Müzikal, hem yetenek avı hem yapım anlamında büyük bir yatırım. Yapımcısından afiş tasarımcısına, oyuncularından metin yazarına ve yönetmenine herkes alanının bir numarası. Örneğin ben oyundan çıkar çıkmaz dijital uygulamaları ve mapping’i kimin yaptığını araştırdım, buldum. En kısa zamanda kapılarını çalmak istiyorum…

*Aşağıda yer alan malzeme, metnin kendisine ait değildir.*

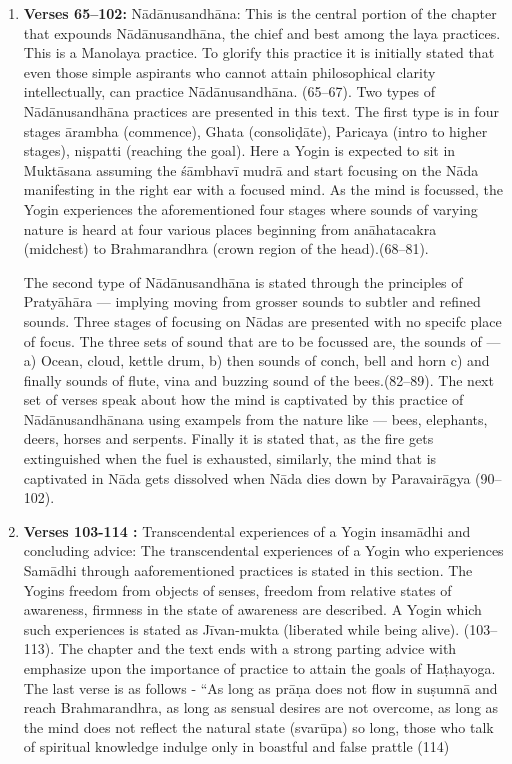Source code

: \begin{enumerate}
\item \textbf{Verses 65--102:} Nādānusandhāna: This is the central portion of the chapter that expounds Nādānusandhāna, the chief and best among the laya practices. This is a Manolaya practice. To glorify this practice it is initially stated that even those simple aspirants who cannot attain philosophical clarity intellectually, can practice Nādānusandhāna. (65--67). Two types of Nādānusandhāna practices are presented in this text. The first type is in four stages ārambha (commence), Ghata (consoliḍāte), Paricaya (intro to higher stages), niṣpatti (reaching the goal). Here a Yogin is expected to sit in Muktāsana assuming the śāmbhavī mudrā and start focusing on the Nāda manifesting in the right ear with a focused mind.  As the mind is focussed, the Yogin experiences the aforementioned four stages where sounds of varying nature is heard at four various places beginning from anāhatacakra (midchest) to Brahmarandhra (crown region of the head).(68--81).

The second type of Nādānusandhāna is stated through the principles of Pratyāhāra --- implying moving from grosser sounds to subtler and refined sounds. Three stages of focusing on Nādas are presented with  no specifc place of focus. The three sets of sound that are to be focussed are, the sounds of --- a) Ocean, cloud, kettle drum, b) then sounds of conch, bell and horn c) and finally sounds of flute, vina and buzzing sound of the bees.(82--89). The next set of verses speak about how the mind is captivated by this practice of Nādānusandhānana using exampels from the nature like --- bees, elephants, deers, horses and serpents. Finally it is stated that, as the fire gets extinguished when the fuel is exhausted, similarly, the mind that is captivated in Nāda gets dissolved when Nāda dies down by Paravairāgya (90--102).
 
\item \textbf{Verses 103-114 :} Transcendental experiences of a Yogin in\break samādhi and concluding advice: The transcendental experiences of a Yogin who experiences Samādhi through aaforementioned practices is stated in this section. The Yogins freedom from objects of senses, freedom from relative states of awareness, firmness in the state of awareness are described. A Yogin which such experiences is stated as Jīvan-mukta (liberated while being alive). (103--113). The chapter and the text ends with a strong parting advice with emphasize upon the importance of practice to attain the goals of Haṭhayoga. The last verse is as follows - “As long as prāṇa does not flow in suṣumnā and reach Brahmarandhra, as long as sensual desires are not overcome, as long as the mind does not reflect the natural state (svarūpa) so long, those who talk of spiritual knowledge indulge only in boastful and false prattle (114)   
\end{enumerate}
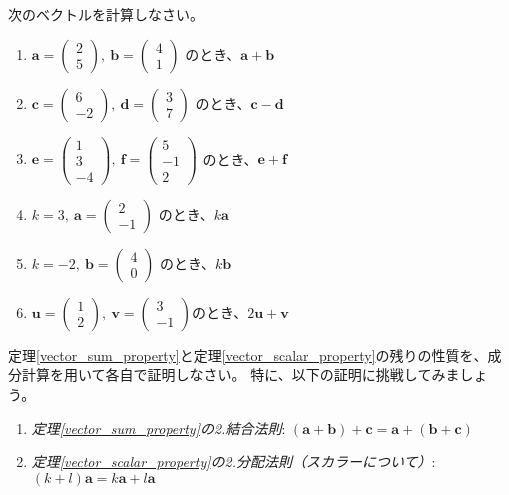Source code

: \begin{quiz}
次のベクトルを計算しなさい。
\begin{enumerate}
\item $\bm{a} = \begin{pmatrix} 2 \\ 5 \end{pmatrix},\ \bm{b} = \begin{pmatrix} 4 \\ 1 \end{pmatrix}$ のとき、$\bm{a} + \bm{b}$
\item $\bm{c} = \begin{pmatrix} 6 \\ -2 \end{pmatrix},\ \bm{d} = \begin{pmatrix} 3 \\ 7 \end{pmatrix}$ のとき、$\bm{c} - \bm{d}$
\item $\bm{e} = \begin{pmatrix} 1 \\ 3 \\ -4 \end{pmatrix},\ \bm{f} = \begin{pmatrix} 5 \\ -1 \\ 2 \end{pmatrix}$ のとき、$\bm{e} + \bm{f}$
\item $k = 3,\ \bm{a} = \begin{pmatrix} 2 \\ -1 \end{pmatrix}$ のとき、$k\bm{a}$
\item $k = -2,\ \bm{b} = \begin{pmatrix} 4 \\ 0 \end{pmatrix}$ のとき、$k\bm{b}$
\item $\bm{u} = \begin{pmatrix} 1 \\ 2 \end{pmatrix},\ \bm{v} = \begin{pmatrix} 3 \\ -1 \end{pmatrix}$のとき、$2\bm{u} + \bm{v}$
\end{enumerate}
\end{quiz}

\begin{quiz}[定理の証明演習]
定理\ref{vector_sum_property}と定理\ref{vector_scalar_property}の残りの性質を、成分計算を用いて各自で証明しなさい。
特に、以下の証明に挑戦してみましょう。
\begin{enumerate}
\item \emph{定理\ref{vector_sum_property}の2.結合法則}: $(\bm{a} + \bm{b}) + \bm{c} = \bm{a} + (\bm{b} + \bm{c})$
\item \emph{定理\ref{vector_scalar_property}の2.分配法則（スカラーについて）}: $(k+l)\bm{a} = k\bm{a} + l\bm{a}$
\end{enumerate}
\end{quiz}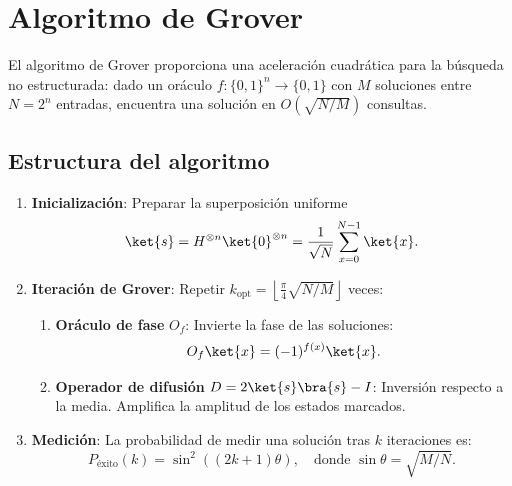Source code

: \section{Algoritmo de Grover}
\label{sec:grover}

El algoritmo de Grover \parencite{grover1996fast} proporciona una aceleración cuadrática para la búsqueda no estructurada: dado un oráculo $f: \{0,1\}^n \to \{0,1\}$ con $M$ soluciones entre $N = 2^n$ entradas, encuentra una solución en $O(\sqrt{N/M})$ consultas.

\subsection{Estructura del algoritmo}

\begin{enumerate}
  \item \textbf{Inicialización}: Preparar la superposición uniforme
  \begin{equation}
    \ket{s} = H^{\otimes n}\ket{0}^{\otimes n} = \frac{1}{\sqrt{N}} \sum_{x=0}^{N-1} \ket{x}.
    \label{eq:grover_init}
  \end{equation}
  
  \item \textbf{Iteración de Grover}: Repetir $k_{\text{opt}} = \left\lfloor \frac{\pi}{4}\sqrt{N/M} \right\rfloor$ veces:
  \begin{enumerate}[label=\alph*.]
    \item \textbf{Oráculo de fase} $O_f$: Invierte la fase de las soluciones:
    \begin{equation}
      O_f\ket{x} = (-1)^{f(x)}\ket{x}.
      \label{eq:oracle}
    \end{equation}
    
    \item \textbf{Operador de difusión} $D = 2\ket{s}\bra{s} - I$: Inversión respecto a la media. Amplifica la amplitud de los estados marcados.
  \end{enumerate}
  
  \item \textbf{Medición}: La probabilidad de medir una solución tras $k$ iteraciones es:
  \begin{equation}
    P_{\text{éxito}}(k) = \sin^2\left((2k+1)\theta\right), \quad \text{donde } \sin\theta = \sqrt{M/N}.
    \label{eq:grover_prob}
  \end{equation}
\end{enumerate}

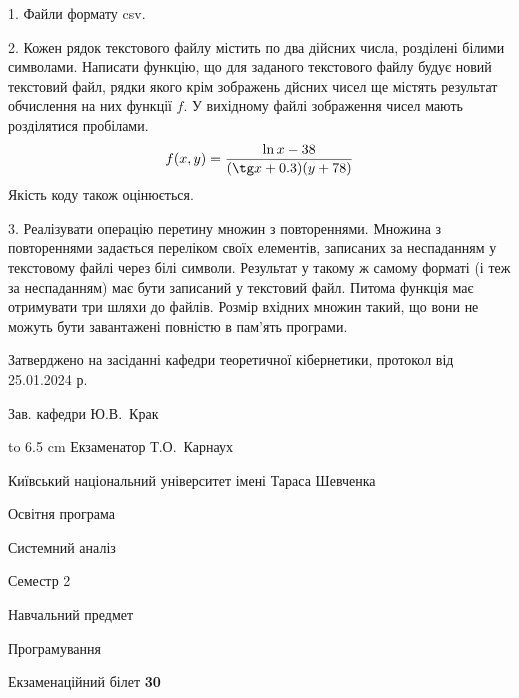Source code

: \documentclass[12pt, ukrainian]{article}
\begin{document}
{%
1. Файли формату csv.%
\par
\vspace{2mm}

2. Кожен рядок текстового файлу містить по два дійсних числа, розділені білими символами.
Написати функцію, що для заданого текстового файлу будує новий текстовий файл, рядки якого крім зображень дйсних чисел ще містять результат обчислення на них функції $f$. У вихідному файлі зображення чисел мають розділятися пробілами. 
$$f(x, y) =\frac{\ln x - 38}{(\tg x + 0.3) (y + 78)}$$ 
Якість коду також оцінюється.

\par
\vspace{2mm}

3. Реалізувати операцію перетину множин з повтореннями. Множина з повтореннями задається переліком своїх елементів, записаних за неспаданням у текстовому файлі через білі символи. Результат у такому ж самому форматі (і теж за неспаданням) має бути записаний у текстовий файл. Питома функція має отримувати три шляхи до файлів. Розмір вхідних множин такий, що вони не можуть бути завантажені повністю в пам’ять програми.

}
{\smallskip\smallskip \begin {scriptsize} Затверджено на засіданні кафедри теоретичної кібернетики, протокол   від   25.01.2024 р.\par\smallskip\smallskip\smallskip\smallskip
{\parbox {6.5 cm} {Зав. кафедри \dotfill Ю.В.~Крак}}\hspace {0.7cm} {\hbox to 6.5 cm { Екзаменатор \dotfill Т.О.~Карнаух}} \end{scriptsize}}
\vspace{0.9cm}
{{\begin {scriptsize}\par
{ \center  Київський національний університет імені Тараса Шевченка \par}
{\parbox {5 cm}{Освітня програма \hfill}{\parbox {7 cm}{Системний аналіз\hfill}}\parbox {6 cm}{\hfill Семестр 2}}\par
{\parbox {5 cm} {Навчальний предмет \hfill}\parbox {7 cm}{Програмування \hfill}\parbox {6cm}{\hfill}\par}\vspace{-15pt} \end{scriptsize}}{\center Екзаменаційний білет \No \textbf { 30 }\par}}
\end{document}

Serenay Sarıkaya, ilk kez sahnede olmasına rağmen performansı çok beğenildi. Orkestra eşliğinde şarkı söylüyor, dans ediyor, havalarda uçuyor… Bana kalırsa bir kez daha kendini gerçekleştiriyor… 17 yaşından beri oyunculuk yapıyor, kariyerinin en başından beri çıtasını sürekli yükseltmesi bir yana, son yıllarda son derece cesur adımlar atıyor. Ana akımın as oyuncularından biri olarak bir internet dizisine ilk cüret edenlerden olduğu gibi, şimdi de müzikale girişiyor ve hakkını veriyor.

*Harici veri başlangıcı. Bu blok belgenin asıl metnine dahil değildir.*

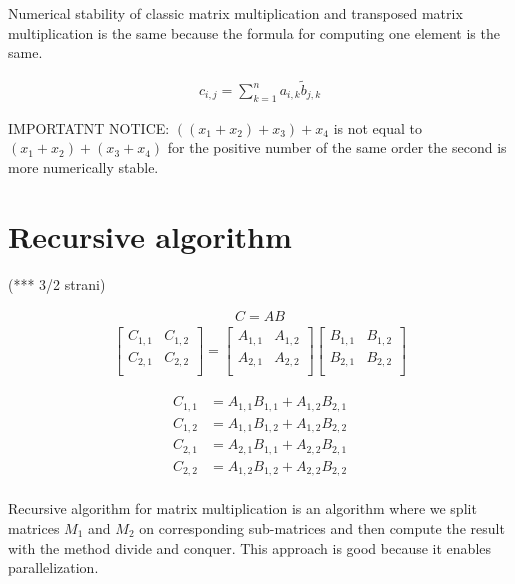 \documentclass[a4paper,11pt]{article}
\begin{document}
Numerical stability of classic matrix multiplication and transposed matrix 
multiplication is the same because the formula for computing one element is the same. 

\begin{align*}
c_{i,j} = \sum_{k=1}^{n} a_{i,k} \widetilde{b}_{j,k}
\end{align*}

IMPORTATNT NOTICE:
$((x_{1}+x_{2})+x_{3})+x_{4}$ is not equal to $(x_{1}+x_{2})+(x_{3}+x_{4})$ 
for the positive number of the same order the second is more numerically stable.



\section{Recursive algorithm}
(*** 3/2 strani)

\begin{align*}
C=AB
\end{align*}
\begin{align*}
\begin{bmatrix}
C_{1,1} & C_{1,2} \\
C_{2,1} & C_{2,2} \\
\end{bmatrix}
=
\begin{bmatrix}
A_{1,1} & A_{1,2} \\
A_{2,1} & A_{2,2} \\
\end{bmatrix}
\begin{bmatrix}
B_{1,1} & B_{1,2} \\
B_{2,1} & B_{2,2} \\
\end{bmatrix}
\end{align*}

\begin{align*}
C_{1,1} &= A_{1,1}B_{1,1} + A_{1,2}B_{2,1} \\
C_{1,2} &= A_{1,1}B_{1,2} + A_{1,2}B_{2,2} \\
C_{2,1} &= A_{2,1}B_{1,1} + A_{2,2}B_{2,1} \\
C_{2,2} &= A_{1,2}B_{1,2} + A_{2,2}B_{2,2} \\
\end{align*}

Recursive algorithm for matrix multiplication 
is an algorithm where we split matrices
$M_{1}$ and $M_{2}$ on corresponding
sub-matrices and then compute the 
result with the method divide and conquer. 
This approach is good because it 
enables parallelization. 
\end{document}
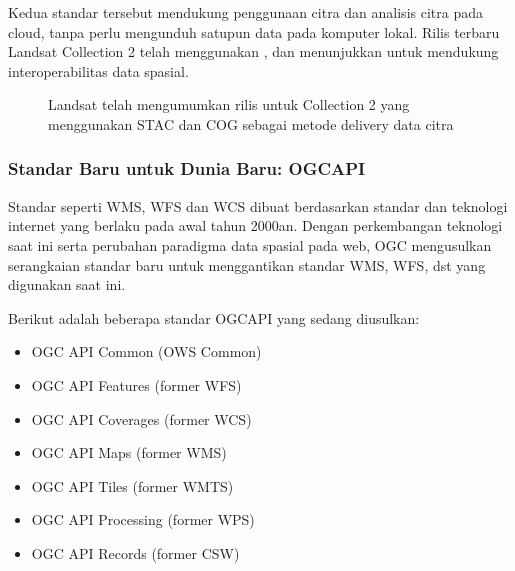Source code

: \documentclass[letterpaper,10pt,english]{sphinxmanual}
\let\sphinxpxdimen\pdfpxdimen\else\newdimen\sphinxpxdimen
\begin{document}
Kedua standar tersebut mendukung penggunaan citra dan analisis citra pada cloud, tanpa perlu mengunduh satupun data pada komputer lokal. Rilis terbaru Landsat Collection 2 telah menggunakan , dan menunjukkan  untuk mendukung interoperabilitas data spasial.

\begin{figure}[htbp]
\centering
\capstart

\noindent\sphinxincludegraphics[height=300\sphinxpxdimen]{{2020-12-04-04-33-50}.png}
\caption{Landsat telah mengumumkan rilis untuk Collection 2 yang menggunakan STAC dan COG sebagai metode delivery data citra}\label{\detokenize{sesi3/interoperabilitas:landsatcol2}}\end{figure}


\subsubsection{Standar Baru untuk Dunia Baru: OGC\sphinxhyphen{}API}
\label{\detokenize{sesi3/interoperabilitas:standar-baru-untuk-dunia-baru-ogc-api}}
Standar seperti WMS, WFS dan WCS dibuat berdasarkan standar dan teknologi internet yang berlaku pada awal tahun 2000an. Dengan perkembangan teknologi saat ini serta perubahan paradigma data spasial pada web, OGC mengusulkan serangkaian standar baru untuk menggantikan standar WMS, WFS, dst yang digunakan saat ini.

Berikut adalah beberapa standar OGC\sphinxhyphen{}API yang sedang diusulkan:
\begin{itemize}
\item {} 
OGC API \sphinxhyphen{} Common (OWS Common)

\item {} 
OGC API \sphinxhyphen{} Features (former WFS)

\item {} 
OGC API \sphinxhyphen{} Coverages (former WCS)

\item {} 
OGC API \sphinxhyphen{} Maps (former WMS)

\item {} 
OGC API \sphinxhyphen{} Tiles (former WMTS)

\item {} 
OGC API \sphinxhyphen{} Processing (former WPS)

\item {} 
OGC API \sphinxhyphen{} Records (former CSW)

\end{itemize}
\end{document}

Müzikal, 1865’te Lewis Carroll tarafından yazılan ve bugüne kadar yaklaşık iki yüz dile çevrilen Alice in Wonderland romanından uyarlama. Roman büyüklere de çocuklara da hitap eden sıra dışı, felsefi bir metne ve kurguya sahip. Serdar Biliş yönetmenliğinde sahneye uyarlanan versiyonu da aynı öyle.Birkaç an var, gözümün önünden gitmiyorlar. Serenay’ın söylediği ilk şarkı, ilk söz: “İnsanlar olmuşlar birer ekran, kim bilir gerçekte nasıllar? Kendimi yalnız hissediyorsam, sebep biraz benim, biraz onlar…”
Çocukluğuyla düet yaparken kuş dili nakarata geçmeleri ve benim bir anda 30 sene öncesine ışınlanmam… (Şarkı Nil Karaibrahimgil imzalı.)Ve tavşan rolündeki Enis Arıkan’ın Alice’i havaya kaldıracak çelik ipi arkasına bağlaması ve Serenay’ın metrelerce havaya yükselmesi… O kadar kaptırıyorum ki, o an içime anneannem kaçıyor, elim kalbime gidiyor.
14 ŞUBAT PERŞEMBE
Bir aydır beklenen an; Serenay Sarıkaya ile buluşuyoruz. Müzikalin ve Serenay’ın heyecanıyla “Yaşasın Sahne” dediğimiz ve sahne sanatlarına adadığımız Mart sayısının kapak çekimini gerçekleştireceğiz. Beş aydır gece gündüz prova yapan, önceki gün Head&Shoulders reklamını çeken (evet, bu yıl da işbirlikleri devam ediyor), birkaç gün önce prömiyer yapan Serenay, tam vaktinde, yüzünde koca bir gülümsemeyle giriyor içeri. Sinema tarihinin meşhur repliğini burada kullanmam sanırım yanlış olmaz, zaten günlerden de 14 Şubat: “You had me at hello” yani “beni ilk bakışta tavladın”. Serenay Sarıkaya tam olarak böyle biri. Mutfak ekibinden moda asistanlarına, stajyerlerden set tasarı ekibine herkesle tek tek selamlaşıyor, azıcık tanıdıklarını bile öpüyor, kim ne anlatıyorsa ilgiyle dinliyor. Bu enerjisiyle bir yandan herkesi büyülüyor ve tüm kapıları açıyor.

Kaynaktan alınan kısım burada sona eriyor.